Martha Burk Gets Her Just Due

By Mark Cardon

Martha Burk may be having the last laugh. In 2003, at the rain-plagued Masters at Augusta National, Burk, of the National Council of Women's Organizations, urged the club to include women among its members.   

She staged a protest and very few journalists covered the event. It was held in a muddy field a half-mile and across the street from the hallowed grounds of Augusta National Golf Club.  More than 500 media representatives were more concerned about staying dry than dealing with a history-altering civil action.

There was an inflatable pig and an Elvis impersonator. There was a flag-draped drag queen named Georgina Z. Bush and a Ku Klux Klan Imperial Wizard named J.J. Harper. One male chauvinist held a sign that urged women to “Make My Dinner.” Another man showed up in a tuxedo, holding a sign that said “Formal Protest.”

On Monday, Burk got her just due. For the first time in its 80-year history, Augusta National Golf Club has female members, inviting former Secretary of State Condoleezza Rice and South Carolina financier Darla Moore to become the first women in green jackets when the club opens for a new season in October. Both accepted.

This is a big step forward for Augusta National, a club that has objected to change to preserve its prestigious history.

"This is a joyous occasion," Augusta National chairman Billy Payne said Monday.

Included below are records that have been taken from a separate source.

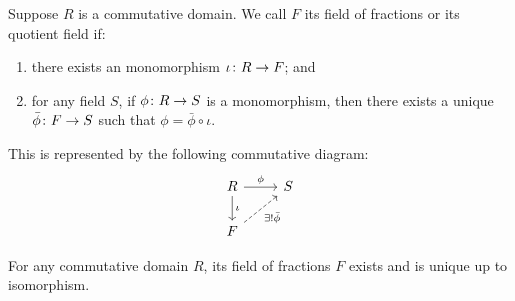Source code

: \begin{definition}
    Suppose \(R\) is a commutative domain.
    We call \(F\) its field of fractions or its quotient field if:
    \begin{enumerate}[label={(\roman*)}, itemsep=0mm]
        \item there exists an monomorphism \(\func{\iota}{R}{F}\); and
        \item for any field \(S\), if \(\func{\phi}{R}{S}\) is a monomorphism,
            then there exists a unique \(\func{\bar{\phi}}{F}{S}\)
            such that \(\phi = \bar{\phi}\circ\iota\).
    \end{enumerate}
    This is represented by the following commutative diagram:
    \begin{equation*}
        \begin{tikzcd}
            R \arrow{r}{\phi} \arrow{d}{\iota} & S \\
            F \arrow[dashrightarrow]{ru}[swap]{\exists! \bar{\phi}}
        \end{tikzcd}
    \end{equation*}
\end{definition}
\begin{theorem}\label{thm:existence-field-of-fractions}
    For any commutative domain \(R\),
    its field of fractions \(F\) exists and is unique up to isomorphism.
\end{theorem}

Payne and his cohorts could go a step forward by altering their stance on former champions being allowed to compete year-after-year.  It is a nice gesture, but in reality, they have made the course too long and difficult for any of the former champs over 50-years-old.

As Jack Nicklaus commented a few years ago at the Masters, only about 10 percent of the field is capable of winning. Allow the former champs to play in their own event on one of the non-tournament days of the festive week. But that’s another story for another day. For now, we need to laud the Augusta National membership for a long overdue move.